• Work instruction:
Each line of the records has to be copied exactly, though the pictures must be left out.

Provided entries below:

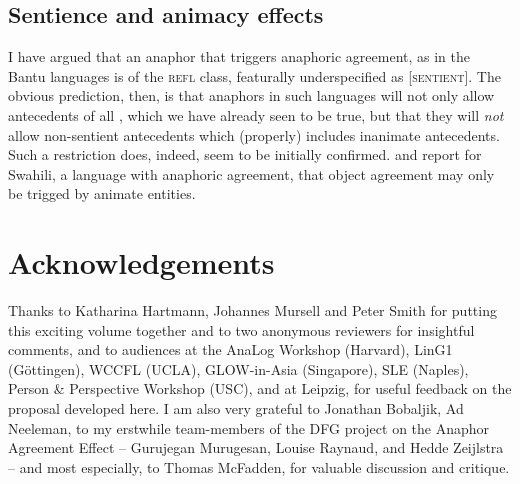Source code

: \documentclass[output=paper, modfonts, nonflat]{langsci/langscibook}
\begin{document}
      \subsection{Sentience and animacy effects}

      I have argued that an anaphor that triggers anaphoric agreement,
      as in the Bantu languages is of the \textsc{refl} class,
      featurally underspecified as [\textsc{sentient}]. The obvious prediction,
      then, is that anaphors in such languages will not only allow
      antecedents of all \person, which we have already seen to be
      true, but that they will \emph{not} allow non-sentient
      antecedents which (properly) includes inanimate
      antecedents. Such a restriction does, indeed, seem to be
      initially confirmed. \citet{woolford:1999} and \citet{vitale:1981} report
      for Swahili, a language with anaphoric agreement, that object
      agreement may only be trigged by animate entities. 

\section*{Acknowledgements}
Thanks to Katharina Hartmann, Johannes Mursell and Peter Smith for putting
this exciting volume together and to two anonymous reviewers for insightful
comments, and to audiences at the AnaLog Workshop (Harvard), LinG1 (Göttingen), 
WCCFL (UCLA), GLOW-in-Asia (Singapore), SLE (Naples), Person \& Perspective Workshop (USC), 
and at Leipzig, for useful feedback on the proposal
developed here. I am also very grateful to Jonathan Bobaljik, Ad Neeleman, to
my erstwhile team-members of the DFG project on the Anaphor Agreement Effect 
-- Gurujegan Murugesan, Louise Raynaud, and Hedde Zeijlstra -- and most
especially, to Thomas McFadden, for valuable discussion and critique.

{\sloppy\printbibliography[heading=subbibliography,notkeyword=this]}
\end{document}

End of Provided entries.

• Solution for this exercise:
Source code

: \documentclass[output=paper, modfonts, nonflat]{langsci/langscibook}
\begin{document}
      \subsection{Sentience and animacy effects}

      I have argued that an anaphor that triggers anaphoric agreement,
      as in the Bantu languages is of the \textsc{refl} class,
      featurally underspecified as [\textsc{sentient}]. The obvious prediction,
      then, is that anaphors in such languages will not only allow
      antecedents of all \person, which we have already seen to be
      true, but that they will \emph{not} allow non-sentient
      antecedents which (properly) includes inanimate
      antecedents. Such a restriction does, indeed, seem to be
      initially confirmed. \citet{woolford:1999} and \citet{vitale:1981} report
      for Swahili, a language with anaphoric agreement, that object
      agreement may only be trigged by animate entities. 

\section*{Acknowledgements}
Thanks to Katharina Hartmann, Johannes Mursell and Peter Smith for putting
this exciting volume together and to two anonymous reviewers for insightful
comments, and to audiences at the AnaLog Workshop (Harvard), LinG1 (Göttingen), 
WCCFL (UCLA), GLOW-in-Asia (Singapore), SLE (Naples), Person \& Perspective Workshop (USC), 
and at Leipzig, for useful feedback on the proposal
developed here. I am also very grateful to Jonathan Bobaljik, Ad Neeleman, to
my erstwhile team-members of the DFG project on the Anaphor Agreement Effect 
-- Gurujegan Murugesan, Louise Raynaud, and Hedde Zeijlstra -- and most
especially, to Thomas McFadden, for valuable discussion and critique.

{\sloppy\printbibliography[heading=subbibliography,notkeyword=this]}
\end{document}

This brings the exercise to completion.